(Source texts of formatted documents)
▼▼▼

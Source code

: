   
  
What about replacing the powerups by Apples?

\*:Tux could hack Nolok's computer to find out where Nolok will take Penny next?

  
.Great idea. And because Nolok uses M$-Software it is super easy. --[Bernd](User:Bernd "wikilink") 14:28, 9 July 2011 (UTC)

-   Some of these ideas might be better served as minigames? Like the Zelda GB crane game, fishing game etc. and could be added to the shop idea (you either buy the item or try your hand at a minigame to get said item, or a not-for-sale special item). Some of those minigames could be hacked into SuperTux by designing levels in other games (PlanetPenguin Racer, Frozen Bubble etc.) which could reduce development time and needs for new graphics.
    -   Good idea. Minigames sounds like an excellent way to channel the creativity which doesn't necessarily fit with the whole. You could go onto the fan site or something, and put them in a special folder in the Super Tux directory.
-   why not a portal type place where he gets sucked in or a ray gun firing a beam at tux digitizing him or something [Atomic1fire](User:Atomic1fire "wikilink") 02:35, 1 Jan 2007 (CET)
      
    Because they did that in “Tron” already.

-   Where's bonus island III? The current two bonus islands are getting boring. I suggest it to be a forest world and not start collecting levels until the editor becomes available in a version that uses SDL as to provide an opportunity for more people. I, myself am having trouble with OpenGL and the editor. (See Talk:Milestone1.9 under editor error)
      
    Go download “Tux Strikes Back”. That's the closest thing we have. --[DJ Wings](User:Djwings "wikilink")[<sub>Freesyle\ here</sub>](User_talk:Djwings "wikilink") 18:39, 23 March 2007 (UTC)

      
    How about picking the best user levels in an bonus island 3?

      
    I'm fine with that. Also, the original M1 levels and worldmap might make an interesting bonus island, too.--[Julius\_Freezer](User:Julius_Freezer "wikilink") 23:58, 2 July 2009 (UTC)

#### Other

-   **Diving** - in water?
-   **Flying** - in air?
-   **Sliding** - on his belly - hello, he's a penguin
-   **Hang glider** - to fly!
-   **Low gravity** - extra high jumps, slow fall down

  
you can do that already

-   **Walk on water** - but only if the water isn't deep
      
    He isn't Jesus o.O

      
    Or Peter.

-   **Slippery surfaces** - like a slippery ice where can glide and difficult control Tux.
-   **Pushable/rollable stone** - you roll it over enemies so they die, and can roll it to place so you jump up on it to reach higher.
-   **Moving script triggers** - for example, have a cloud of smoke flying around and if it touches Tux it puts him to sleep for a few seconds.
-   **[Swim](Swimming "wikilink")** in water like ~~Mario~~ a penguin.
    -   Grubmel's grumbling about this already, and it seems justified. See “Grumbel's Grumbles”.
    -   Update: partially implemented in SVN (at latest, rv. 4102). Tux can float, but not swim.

▲▲▲
▼▼▼

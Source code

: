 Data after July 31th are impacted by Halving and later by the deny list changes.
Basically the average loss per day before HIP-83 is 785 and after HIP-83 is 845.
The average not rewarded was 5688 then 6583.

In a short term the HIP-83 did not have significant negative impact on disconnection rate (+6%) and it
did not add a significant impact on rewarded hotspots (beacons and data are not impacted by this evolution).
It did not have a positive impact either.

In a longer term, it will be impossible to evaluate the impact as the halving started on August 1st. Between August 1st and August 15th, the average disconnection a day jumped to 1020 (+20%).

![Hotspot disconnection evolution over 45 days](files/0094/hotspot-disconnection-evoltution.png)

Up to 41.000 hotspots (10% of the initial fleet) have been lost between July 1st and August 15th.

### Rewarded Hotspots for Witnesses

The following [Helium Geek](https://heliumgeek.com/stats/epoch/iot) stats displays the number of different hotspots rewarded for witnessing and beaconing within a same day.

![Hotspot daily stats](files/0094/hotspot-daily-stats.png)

▲▲▲
▼▼▼

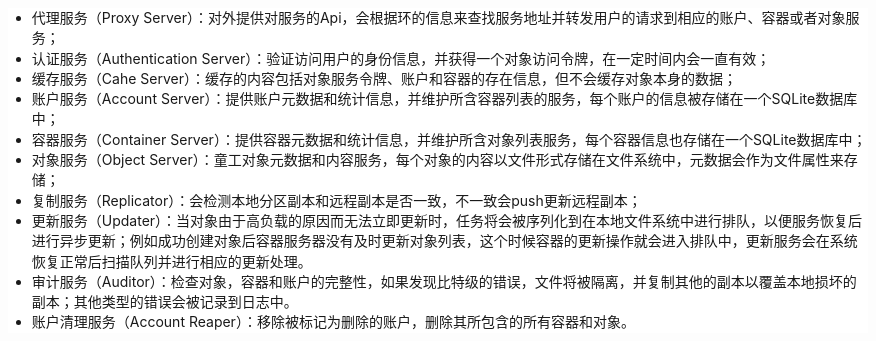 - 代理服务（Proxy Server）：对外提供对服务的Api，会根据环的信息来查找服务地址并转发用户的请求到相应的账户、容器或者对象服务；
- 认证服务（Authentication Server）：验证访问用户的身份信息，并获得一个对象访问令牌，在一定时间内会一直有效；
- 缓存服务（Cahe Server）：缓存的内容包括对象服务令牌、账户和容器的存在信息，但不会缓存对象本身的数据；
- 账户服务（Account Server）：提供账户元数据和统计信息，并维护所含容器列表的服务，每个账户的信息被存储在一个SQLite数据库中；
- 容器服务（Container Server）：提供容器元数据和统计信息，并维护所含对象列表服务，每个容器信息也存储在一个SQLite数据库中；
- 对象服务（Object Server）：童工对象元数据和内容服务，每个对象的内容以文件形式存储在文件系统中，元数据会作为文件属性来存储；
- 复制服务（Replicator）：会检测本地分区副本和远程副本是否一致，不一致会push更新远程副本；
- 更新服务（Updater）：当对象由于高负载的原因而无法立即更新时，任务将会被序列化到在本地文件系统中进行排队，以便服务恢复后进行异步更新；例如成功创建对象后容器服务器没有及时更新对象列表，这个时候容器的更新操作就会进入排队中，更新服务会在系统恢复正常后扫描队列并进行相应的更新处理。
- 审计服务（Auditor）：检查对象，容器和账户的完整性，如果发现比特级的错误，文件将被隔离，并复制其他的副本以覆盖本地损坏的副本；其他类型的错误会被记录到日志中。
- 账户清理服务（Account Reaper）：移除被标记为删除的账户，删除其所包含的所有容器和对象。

▲▲▲

### TASK DETAILS
All lines in the entries above that hold the word "average" need to be copied.

### RESPONSE TO THIS EXERCISE
Basically the average loss per day before HIP-83 is 785 and after HIP-83 is 845.
The average not rewarded was 5688 then 6583.
In a longer term, it will be impossible to evaluate the impact as the halving started on August 1st. Between August 1st and August 15th, the average disconnection a day jumped to 1020 (+20%).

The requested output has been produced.